■月星暦一五八五年六月⑨〈意図〉
小高い丘の中腹にフェルン領主の館は建っていた。
上まで丘を登ってみると、海から拭き上げる風が強く頬を打つ。
島の西側には、海を挟んで竜護星本土の、ファタルに次いで大きな港街カイがよく見えた。
フェルンの港は、元は本土のカイの港とを行き来する連絡船と漁港としての用途しかなかっただろう。むしろ島の丘陵地での農産物の方に重きか置かれていた。領主邸が港街の中で無く丘にあるのもその名残だろう。
だが、時代は変わる。
海上交通が発達し、ファタルを出た船は島を一周する形であらゆる物資を地方都市に運ぶようになった。港は整備され、以前は馬車で運ばれていた荷も船が使われるようになる。
中継港であるカイは、フェルン島のおかげで強風や荒天が遮られ、使い勝手の良い港になり発展した。
対岸にあるフェルンの港も、入港待ちの船の退避場所として需要ができ、発展していった。
船が入れば当然やり取りが始まる。
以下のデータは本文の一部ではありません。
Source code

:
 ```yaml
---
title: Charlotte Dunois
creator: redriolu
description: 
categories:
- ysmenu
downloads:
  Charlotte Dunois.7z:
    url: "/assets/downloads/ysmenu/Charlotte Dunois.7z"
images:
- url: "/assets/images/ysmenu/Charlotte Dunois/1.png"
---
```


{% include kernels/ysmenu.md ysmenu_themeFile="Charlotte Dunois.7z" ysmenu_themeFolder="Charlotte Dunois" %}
商人が入ってくる。
今や領主邸のある場所よりも港街の方が賑わいを見せていた。
島の東側は断崖になっており、船は着けられない。
海の向こうには隣国朱磐星がよく見える。
今ほど国同士の仲が良くは無かった時分には、牽制と防衛の意味合いもあっただろうことが伺える。
このまま立ち去ろうとアトラスは思った。
フェルター家の現状はマイヤに伝えれば、然るべき人材が投入され、商人の件は検められ、改善がなされるだろう。
それで終わる。
暫く海を眺めていたアトラスだったか、竜を呼ぶ気にならなかった。
いつまでたっても踏ん切りがつかない。
「はあぁ………。ったく!」
特大のため息が出た。
領主の窮状をなんとかするーーそれだけの為にわざわざアトラスが呼び出された筈が無いのだ。
ユリウスが姿を見せた。それが物語っている。
月星暦一五七三年の夜の一件以来、一方的な指示しか寄越さなかったユリウス。
そのユリウスがサクヤの前に姿を現して、アトラスが来ることを報せた。
アトラスに来るよう、マイヤを経由して示した。
アトラスはその意図を考えねばならないということだ。
サクヤはレイナの記憶を夢に見ると言う。
それは違うとアトラスは先ず思った。サクヤはレイナの記憶を自発的に見ているのでは無く、ユリウスに見せられているのだと考えた。
ユリウスは常々、受信者として優秀な巫覡に、未来を見せてきた。
不確定な未来を見せられるのならば、過去を見せることも出来るのではないかとアトラスは推測した。
ユリウスは適当な受信者にレイナの記憶を送りつけ、自分はレイナだと思い込ませた人間がサクヤなのだというのがアトラスの見解だ。
ユリウスは、自身の為にしか動かない。
人間で無いユリウスには、人の心も都合も解らない。
一方で、もしかしてと思わない訳では無い。
サクヤが時折見せる表情に思わず見入った。素通りできない眼差しに目が惹かれた。笑い方が重なって見えて戸惑った。
シモンに理由を聞いて、納得してしまった自分も確かにいる。記憶があるというだけで、同じ様に笑えるものだろうか。
判断がつかない。
「今更、どうしろっていうんだ……」
レイナは亡くなった。
アトラスの腕の中で息を引き取った。
その日から丁度二十五年。
一言で片付けるには長い歳月が経っていた。